One-quarter of a second! The movie is still an R-rated movie and the rape/abduction scene in that flick is still considered one of the most controversial of all-time, and guess what, it is a Warner Bros. movie!

What does Warner Bros. want to do now, now that it is the year 2007 and we must be shielded from such violence? They want to turn Sweeney Todd into a PG-13 affair, not an R-rated effort for adults.

Here's the deal, and tell me if you see PG-13 in this description, the film is about a "demon barber" played by Depp whose victims are sat in a mechanical chair, their throats are cut and as Johnny flicks a switch, the floor opens and they slide down a chute into the lair of Todd's mistress, Mrs Lovett (the pie maker) played by Helena Bonham Carter. Yup, Mrs Lovett uses Todd's 'gifts' to fill her meat pies.
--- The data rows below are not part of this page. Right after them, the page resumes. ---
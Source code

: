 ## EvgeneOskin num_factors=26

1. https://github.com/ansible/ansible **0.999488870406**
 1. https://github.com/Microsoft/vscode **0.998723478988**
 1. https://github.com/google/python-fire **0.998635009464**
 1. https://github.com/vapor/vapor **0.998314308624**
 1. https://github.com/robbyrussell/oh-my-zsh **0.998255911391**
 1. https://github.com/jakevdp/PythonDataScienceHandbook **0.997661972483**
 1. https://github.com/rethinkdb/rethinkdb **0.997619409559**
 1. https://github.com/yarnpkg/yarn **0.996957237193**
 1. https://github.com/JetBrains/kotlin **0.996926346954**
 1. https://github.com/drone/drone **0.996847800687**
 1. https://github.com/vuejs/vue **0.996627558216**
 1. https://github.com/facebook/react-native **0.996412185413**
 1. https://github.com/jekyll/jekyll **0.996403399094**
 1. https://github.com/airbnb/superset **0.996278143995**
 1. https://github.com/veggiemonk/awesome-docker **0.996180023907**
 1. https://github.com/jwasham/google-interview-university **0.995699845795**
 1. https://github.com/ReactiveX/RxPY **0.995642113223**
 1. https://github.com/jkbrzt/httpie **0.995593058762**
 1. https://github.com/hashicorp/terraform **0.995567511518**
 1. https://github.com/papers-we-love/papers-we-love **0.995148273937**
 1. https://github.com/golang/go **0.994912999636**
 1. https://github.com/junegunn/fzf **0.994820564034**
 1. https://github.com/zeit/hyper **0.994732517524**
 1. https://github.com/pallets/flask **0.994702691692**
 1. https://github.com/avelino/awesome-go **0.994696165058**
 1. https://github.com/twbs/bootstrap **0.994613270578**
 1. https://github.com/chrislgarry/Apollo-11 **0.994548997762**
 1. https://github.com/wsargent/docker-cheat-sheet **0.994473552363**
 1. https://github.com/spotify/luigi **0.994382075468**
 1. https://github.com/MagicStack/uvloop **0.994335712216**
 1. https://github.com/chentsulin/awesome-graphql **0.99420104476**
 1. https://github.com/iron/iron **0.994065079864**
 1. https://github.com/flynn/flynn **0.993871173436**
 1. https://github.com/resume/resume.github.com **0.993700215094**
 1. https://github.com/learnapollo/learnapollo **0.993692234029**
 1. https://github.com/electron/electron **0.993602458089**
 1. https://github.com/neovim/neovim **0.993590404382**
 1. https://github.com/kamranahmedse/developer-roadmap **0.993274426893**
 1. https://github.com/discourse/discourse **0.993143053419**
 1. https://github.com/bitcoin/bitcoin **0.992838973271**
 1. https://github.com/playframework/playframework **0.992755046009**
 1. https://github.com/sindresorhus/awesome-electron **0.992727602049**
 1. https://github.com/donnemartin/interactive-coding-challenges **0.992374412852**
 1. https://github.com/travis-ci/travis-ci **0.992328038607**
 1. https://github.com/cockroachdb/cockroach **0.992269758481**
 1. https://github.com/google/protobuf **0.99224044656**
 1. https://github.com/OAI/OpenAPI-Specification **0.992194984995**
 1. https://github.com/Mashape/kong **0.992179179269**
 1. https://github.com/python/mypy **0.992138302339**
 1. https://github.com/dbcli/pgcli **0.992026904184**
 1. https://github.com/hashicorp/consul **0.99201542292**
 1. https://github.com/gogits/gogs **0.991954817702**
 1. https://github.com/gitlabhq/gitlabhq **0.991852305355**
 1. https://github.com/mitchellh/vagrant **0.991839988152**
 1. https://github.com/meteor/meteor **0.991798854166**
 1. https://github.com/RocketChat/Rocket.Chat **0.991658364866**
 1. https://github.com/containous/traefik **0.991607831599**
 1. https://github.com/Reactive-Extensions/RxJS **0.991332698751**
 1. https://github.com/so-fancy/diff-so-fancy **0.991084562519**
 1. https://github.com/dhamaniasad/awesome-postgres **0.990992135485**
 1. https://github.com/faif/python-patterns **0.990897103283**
The Daily Mail tells us that during filming at Pinewood studios, prosthetic lookalike limbs were used and they were so gruesomely lifelike that some of the crew became nauseous and had to take fresh air breaks. Sorry WB, I don't see a PG-13 anywhere in what I am reading! Even more than that, why cut the fucking film and ruin Burton's vision?

Too much of what Tim Burton has done has been watered down, and despite the creepy factor in some of his recent films we haven't seen a good bit of gore from the visually capable helmer since Sleepy Hollow in 1999, a film I actually quite enjoy even though I know it isn't a popular title for most. I would much rather see a duplicate rating reason for Sweeney Todd as I did with Sleepy Hollow (Rated R for graphic horror violence and gore, and for a scene of sexuality) rather than see "Rated PG-13 for some sequences of action/violence," like we did for his mess of a film called Planet of the Apes.

Burton has vision and it is about time we saw it, leave the movie alone and stop fucking with creativity. The movie industry is so hell bent on making films "accessible to the widest range of audiences" that they forget they are making art in many cases. If all the studio execs didn't put their fingers in other people's work and just allowed them to do the job they were hired to do I get the feeling we would see much better films in theaters.

Why does it suck to be a studio exec? Obviously the money is probably pretty damn good, but you have to reach in and grab a director's heart until he/she submits to your wishes, even if it means he/she has to put his/her name on something that doesn't resemble their original vision (example). What a shitty way to leave an impression.